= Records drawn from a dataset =
========

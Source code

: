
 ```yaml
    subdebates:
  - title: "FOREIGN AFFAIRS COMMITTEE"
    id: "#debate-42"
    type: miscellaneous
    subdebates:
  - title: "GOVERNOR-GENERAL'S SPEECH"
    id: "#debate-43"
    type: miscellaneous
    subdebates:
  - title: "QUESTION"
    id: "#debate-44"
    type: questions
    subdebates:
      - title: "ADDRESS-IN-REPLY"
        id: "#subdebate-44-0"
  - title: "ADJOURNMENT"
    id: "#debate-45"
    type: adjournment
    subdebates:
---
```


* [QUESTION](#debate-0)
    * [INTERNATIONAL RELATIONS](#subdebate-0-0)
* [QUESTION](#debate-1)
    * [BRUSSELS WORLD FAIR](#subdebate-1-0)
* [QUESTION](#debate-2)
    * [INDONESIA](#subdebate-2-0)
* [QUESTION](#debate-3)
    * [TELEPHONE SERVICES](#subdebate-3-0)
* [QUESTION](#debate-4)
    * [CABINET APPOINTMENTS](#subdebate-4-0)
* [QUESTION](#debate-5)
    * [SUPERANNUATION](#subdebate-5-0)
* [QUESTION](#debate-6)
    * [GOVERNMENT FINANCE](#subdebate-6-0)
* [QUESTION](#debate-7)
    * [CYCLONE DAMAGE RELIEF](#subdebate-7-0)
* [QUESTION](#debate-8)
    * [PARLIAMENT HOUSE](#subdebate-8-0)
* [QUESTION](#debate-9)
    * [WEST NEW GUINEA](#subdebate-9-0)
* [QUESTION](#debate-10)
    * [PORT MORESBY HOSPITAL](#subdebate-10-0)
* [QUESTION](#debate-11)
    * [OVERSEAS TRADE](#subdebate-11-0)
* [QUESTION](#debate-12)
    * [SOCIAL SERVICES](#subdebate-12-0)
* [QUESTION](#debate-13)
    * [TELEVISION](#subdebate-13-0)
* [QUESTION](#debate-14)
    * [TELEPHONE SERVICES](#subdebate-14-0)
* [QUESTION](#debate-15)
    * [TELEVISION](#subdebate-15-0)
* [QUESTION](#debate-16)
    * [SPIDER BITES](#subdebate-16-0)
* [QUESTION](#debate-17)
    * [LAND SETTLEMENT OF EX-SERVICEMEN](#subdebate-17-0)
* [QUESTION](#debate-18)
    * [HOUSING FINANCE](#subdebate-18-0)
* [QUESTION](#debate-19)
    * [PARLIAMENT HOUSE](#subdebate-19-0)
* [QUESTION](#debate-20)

========

The records above must be transcribed without a single omission.

Source code

:
 ```yaml
    subdebates:
  - title: "FOREIGN AFFAIRS COMMITTEE"
    id: "#debate-42"
    type: miscellaneous
    subdebates:
  - title: "GOVERNOR-GENERAL'S SPEECH"
    id: "#debate-43"
    type: miscellaneous
    subdebates:
  - title: "QUESTION"
    id: "#debate-44"
    type: questions
    subdebates:
      - title: "ADDRESS-IN-REPLY"
        id: "#subdebate-44-0"
  - title: "ADJOURNMENT"
    id: "#debate-45"
    type: adjournment
    subdebates:
---
```


* [QUESTION](#debate-0)
    * [INTERNATIONAL RELATIONS](#subdebate-0-0)
* [QUESTION](#debate-1)
    * [BRUSSELS WORLD FAIR](#subdebate-1-0)
* [QUESTION](#debate-2)
    * [INDONESIA](#subdebate-2-0)
* [QUESTION](#debate-3)
    * [TELEPHONE SERVICES](#subdebate-3-0)
* [QUESTION](#debate-4)
    * [CABINET APPOINTMENTS](#subdebate-4-0)
* [QUESTION](#debate-5)
    * [SUPERANNUATION](#subdebate-5-0)
* [QUESTION](#debate-6)
    * [GOVERNMENT FINANCE](#subdebate-6-0)
* [QUESTION](#debate-7)
    * [CYCLONE DAMAGE RELIEF](#subdebate-7-0)
* [QUESTION](#debate-8)
    * [PARLIAMENT HOUSE](#subdebate-8-0)
* [QUESTION](#debate-9)
    * [WEST NEW GUINEA](#subdebate-9-0)
* [QUESTION](#debate-10)
    * [PORT MORESBY HOSPITAL](#subdebate-10-0)
* [QUESTION](#debate-11)
    * [OVERSEAS TRADE](#subdebate-11-0)
* [QUESTION](#debate-12)
    * [SOCIAL SERVICES](#subdebate-12-0)
* [QUESTION](#debate-13)
    * [TELEVISION](#subdebate-13-0)
* [QUESTION](#debate-14)
    * [TELEPHONE SERVICES](#subdebate-14-0)
* [QUESTION](#debate-15)
    * [TELEVISION](#subdebate-15-0)
* [QUESTION](#debate-16)
    * [SPIDER BITES](#subdebate-16-0)
* [QUESTION](#debate-17)
    * [LAND SETTLEMENT OF EX-SERVICEMEN](#subdebate-17-0)
* [QUESTION](#debate-18)
    * [HOUSING FINANCE](#subdebate-18-0)
* [QUESTION](#debate-19)
    * [PARLIAMENT HOUSE](#subdebate-19-0)
* [QUESTION](#debate-20)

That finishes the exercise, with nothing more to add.